## DIRECTIONS FOR THIS TASK
Every entry is to be copied exactly as written, and the pictures are to be skipped.

_____

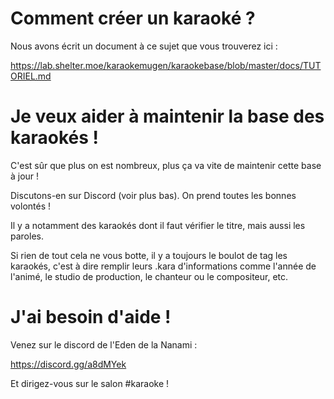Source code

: # Comment créer un karaoké ? 

Nous avons écrit un document à ce sujet que vous trouverez ici :

https://lab.shelter.moe/karaokemugen/karaokebase/blob/master/docs/TUTORIEL.md

# Je veux aider à maintenir la base des karaokés !

C'est sûr que plus on est nombreux, plus ça va vite de maintenir cette base à jour !

Discutons-en sur Discord (voir plus bas). On prend toutes les bonnes volontés !

Il y a notamment des karaokés dont il faut vérifier le titre, mais aussi les paroles. 

Si rien de tout cela ne vous botte, il y a toujours le boulot de tag les karaokés, c'est à dire remplir leurs .kara d'informations comme l'année de l'animé, le studio de production, le chanteur ou le compositeur, etc.

# J'ai besoin d'aide !

Venez sur le discord de l'Eden de la Nanami : 

https://discord.gg/a8dMYek

Et dirigez-vous sur le salon #karaoke !
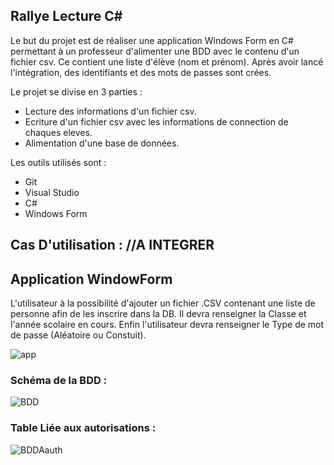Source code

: ## Rallye Lecture C#

Le but du projet est de réaliser une application Windows Form en C# permettant à un professeur d'alimenter une BDD avec le contenu d'un fichier csv. Ce contient une liste d'élève (nom et prénom). Après avoir lancé l'intégration, des identifiants et des mots de passes sont crées.

Le projet se divise en 3 parties :

* Lecture des informations d'un fichier csv.
* Ecriture d'un fichier csv avec les informations de connection de chaques eleves.
* Alimentation d'une base de données.

Les outils utilisés sont :

* Git
* Visual Studio
* C#
* Windows Form

## Cas D'utilisation : //A INTEGRER

## Application WindowForm

L'utilisateur à la possibilité d'ajouter un fichier .CSV contenant une liste de personne afin de les inscrire dans la DB.
Il devra renseigner la Classe  et l'année scolaire en cours.
Enfin l'utilisateur devra renseigner le Type de mot de passe (Aléatoire ou Constuit).


![app](https://image.noelshack.com/fichiers/2020/49/2/1606809576-ppewf.png)


### Schéma de la BDD : 

![BDD](https://image.noelshack.com/fichiers/2020/49/1/1606767722-schemadbrallyelecture.png)

### Table Liée aux autorisations : 

![BDDAauth](https://image.noelshack.com/fichiers/2020/49/1/1606768029-schemadbaauth.png)
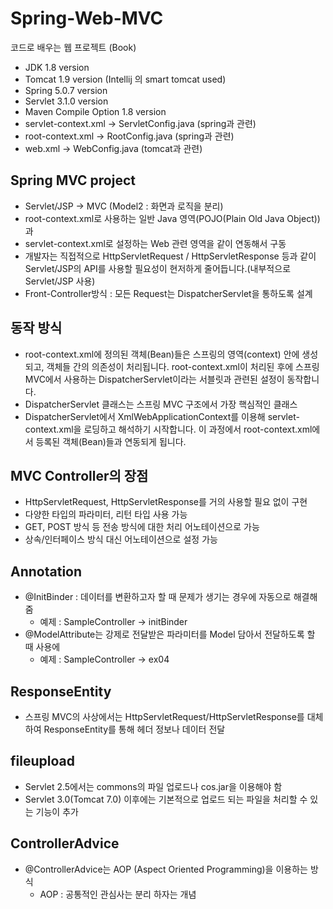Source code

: # Spring-Web-MVC
코드로 배우는 웹 프로젝트 (Book)
- JDK 1.8 version
- Tomcat 1.9 version (Intellij 의 smart tomcat used)
- Spring 5.0.7 version
- Servlet 3.1.0 version
- Maven Compile Option 1.8 version
- servlet-context.xml -> ServletConfig.java (spring과 관련)
- root-context.xml -> RootConfig.java (spring과 관련)
- web.xml -> WebConfig.java (tomcat과 관련)

## Spring MVC project
- Servlet/JSP -> MVC (Model2 : 화면과 로직을 분리) 
- root-context.xml로 사용하는 일반 Java 영역(POJO(Plain Old Java Object))과
- servlet-context.xml로 설정하는 Web 관련 영역을 같이 연동해서 구동
- 개발자는 직접적으로 HttpServletRequest / HttpServletResponse 등과 같이
  Servlet/JSP의 API를 사용할 필요성이 현저하게 줄어듭니다.(내부적으로 Servlet/JSP 사용)
- Front-Controller방식 : 모든 Request는 DispatcherServlet을 통하도록 설계

## 동작 방식
- root-context.xml에 정의된 객체(Bean)들은 스프링의 영역(context) 안에 생성되고,
  객체들 간의 의존성이 처리됩니다. root-context.xml이 처리된 후에 스프링 MVC에서 사용하는
  DispatcherServlet이라는 서블릿과 관련된 설정이 동작합니다.
- DispatcherServlet 클래스는 스프링 MVC 구조에서 가장 핵심적인 클래스
- DispatcherServlet에서 XmlWebApplicationContext를 이용해 servlet-context.xml을
  로딩하고 해석하기 시작합니다. 이 과정에서 root-context.xml에서 등록된 객체(Bean)들과 연동되게 됩니다.
  
## MVC Controller의 장점
- HttpServletRequest, HttpServletResponse를 거의 사용할 필요 없이 구현
- 다양한 타입의 파라미터, 리턴 타입 사용 가능
- GET, POST 방식 등 전송 방식에 대한 처리 어노테이션으로 가능
- 상속/인터페이스 방식 대신 어노테이션으로 설정 가능

## Annotation
- @InitBinder : 데이터를 변환하고자 할 때 문제가 생기는 경우에 자동으로 해결해줌
  - 예제 : SampleController -> initBinder
- @ModelAttribute는 강제로 전달받은 파라미터를 Model 담아서 전달하도록 할 때 사용에
  - 예제 : SampleController -> ex04
  
## ResponseEntity
- 스프링 MVC의 사상에서는 HttpServletRequest/HttpServletResponse를 대체하여 ResponseEntity를 통해 헤더 정보나 데이터 전달

## fileupload
- Servlet 2.5에서는 commons의 파일 업로드나 cos.jar을 이용해야 함
- Servlet 3.0(Tomcat 7.0) 이후에는 기본적으로 업로드 되는 파일을 처리할 수 있는 기능이 추가

## ControllerAdvice
- @ControllerAdvice는 AOP (Aspect Oriented Programming)을 이용하는 방식
  - AOP : 공통적인 관심사는 분리 하자는 개념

_____

## OUTPUT OF THE TASK
Source code

: # Comment créer un karaoké ? 

Nous avons écrit un document à ce sujet que vous trouverez ici :

https://lab.shelter.moe/karaokemugen/karaokebase/blob/master/docs/TUTORIEL.md

# Je veux aider à maintenir la base des karaokés !

C'est sûr que plus on est nombreux, plus ça va vite de maintenir cette base à jour !

Discutons-en sur Discord (voir plus bas). On prend toutes les bonnes volontés !

Il y a notamment des karaokés dont il faut vérifier le titre, mais aussi les paroles. 

Si rien de tout cela ne vous botte, il y a toujours le boulot de tag les karaokés, c'est à dire remplir leurs .kara d'informations comme l'année de l'animé, le studio de production, le chanteur ou le compositeur, etc.

# J'ai besoin d'aide !

Venez sur le discord de l'Eden de la Nanami : 

https://discord.gg/a8dMYek

Et dirigez-vous sur le salon #karaoke !
Source code

: ## Rallye Lecture C#

Le but du projet est de réaliser une application Windows Form en C# permettant à un professeur d'alimenter une BDD avec le contenu d'un fichier csv. Ce contient une liste d'élève (nom et prénom). Après avoir lancé l'intégration, des identifiants et des mots de passes sont crées.

Le projet se divise en 3 parties :

* Lecture des informations d'un fichier csv.
* Ecriture d'un fichier csv avec les informations de connection de chaques eleves.
* Alimentation d'une base de données.

Les outils utilisés sont :

* Git
* Visual Studio
* C#
* Windows Form

## Cas D'utilisation : //A INTEGRER

## Application WindowForm

L'utilisateur à la possibilité d'ajouter un fichier .CSV contenant une liste de personne afin de les inscrire dans la DB.
Il devra renseigner la Classe  et l'année scolaire en cours.
Enfin l'utilisateur devra renseigner le Type de mot de passe (Aléatoire ou Constuit).


![app](https://image.noelshack.com/fichiers/2020/49/2/1606809576-ppewf.png)


### Schéma de la BDD : 

![BDD](https://image.noelshack.com/fichiers/2020/49/1/1606767722-schemadbrallyelecture.png)

### Table Liée aux autorisations : 

![BDDAauth](https://image.noelshack.com/fichiers/2020/49/1/1606768029-schemadbaauth.png)
Source code

: # Spring-Web-MVC
코드로 배우는 웹 프로젝트 (Book)
- JDK 1.8 version
- Tomcat 1.9 version (Intellij 의 smart tomcat used)
- Spring 5.0.7 version
- Servlet 3.1.0 version
- Maven Compile Option 1.8 version
- servlet-context.xml -> ServletConfig.java (spring과 관련)
- root-context.xml -> RootConfig.java (spring과 관련)
- web.xml -> WebConfig.java (tomcat과 관련)

## Spring MVC project
- Servlet/JSP -> MVC (Model2 : 화면과 로직을 분리) 
- root-context.xml로 사용하는 일반 Java 영역(POJO(Plain Old Java Object))과
- servlet-context.xml로 설정하는 Web 관련 영역을 같이 연동해서 구동
- 개발자는 직접적으로 HttpServletRequest / HttpServletResponse 등과 같이
  Servlet/JSP의 API를 사용할 필요성이 현저하게 줄어듭니다.(내부적으로 Servlet/JSP 사용)
- Front-Controller방식 : 모든 Request는 DispatcherServlet을 통하도록 설계

## 동작 방식
- root-context.xml에 정의된 객체(Bean)들은 스프링의 영역(context) 안에 생성되고,
  객체들 간의 의존성이 처리됩니다. root-context.xml이 처리된 후에 스프링 MVC에서 사용하는
  DispatcherServlet이라는 서블릿과 관련된 설정이 동작합니다.
- DispatcherServlet 클래스는 스프링 MVC 구조에서 가장 핵심적인 클래스
- DispatcherServlet에서 XmlWebApplicationContext를 이용해 servlet-context.xml을
  로딩하고 해석하기 시작합니다. 이 과정에서 root-context.xml에서 등록된 객체(Bean)들과 연동되게 됩니다.
  
## MVC Controller의 장점
- HttpServletRequest, HttpServletResponse를 거의 사용할 필요 없이 구현
- 다양한 타입의 파라미터, 리턴 타입 사용 가능
- GET, POST 방식 등 전송 방식에 대한 처리 어노테이션으로 가능
- 상속/인터페이스 방식 대신 어노테이션으로 설정 가능

## Annotation
- @InitBinder : 데이터를 변환하고자 할 때 문제가 생기는 경우에 자동으로 해결해줌
  - 예제 : SampleController -> initBinder
- @ModelAttribute는 강제로 전달받은 파라미터를 Model 담아서 전달하도록 할 때 사용에
  - 예제 : SampleController -> ex04
  
## ResponseEntity
- 스프링 MVC의 사상에서는 HttpServletRequest/HttpServletResponse를 대체하여 ResponseEntity를 통해 헤더 정보나 데이터 전달

## fileupload
- Servlet 2.5에서는 commons의 파일 업로드나 cos.jar을 이용해야 함
- Servlet 3.0(Tomcat 7.0) 이후에는 기본적으로 업로드 되는 파일을 처리할 수 있는 기능이 추가

## ControllerAdvice
- @ControllerAdvice는 AOP (Aspect Oriented Programming)을 이용하는 방식
  - AOP : 공통적인 관심사는 분리 하자는 개념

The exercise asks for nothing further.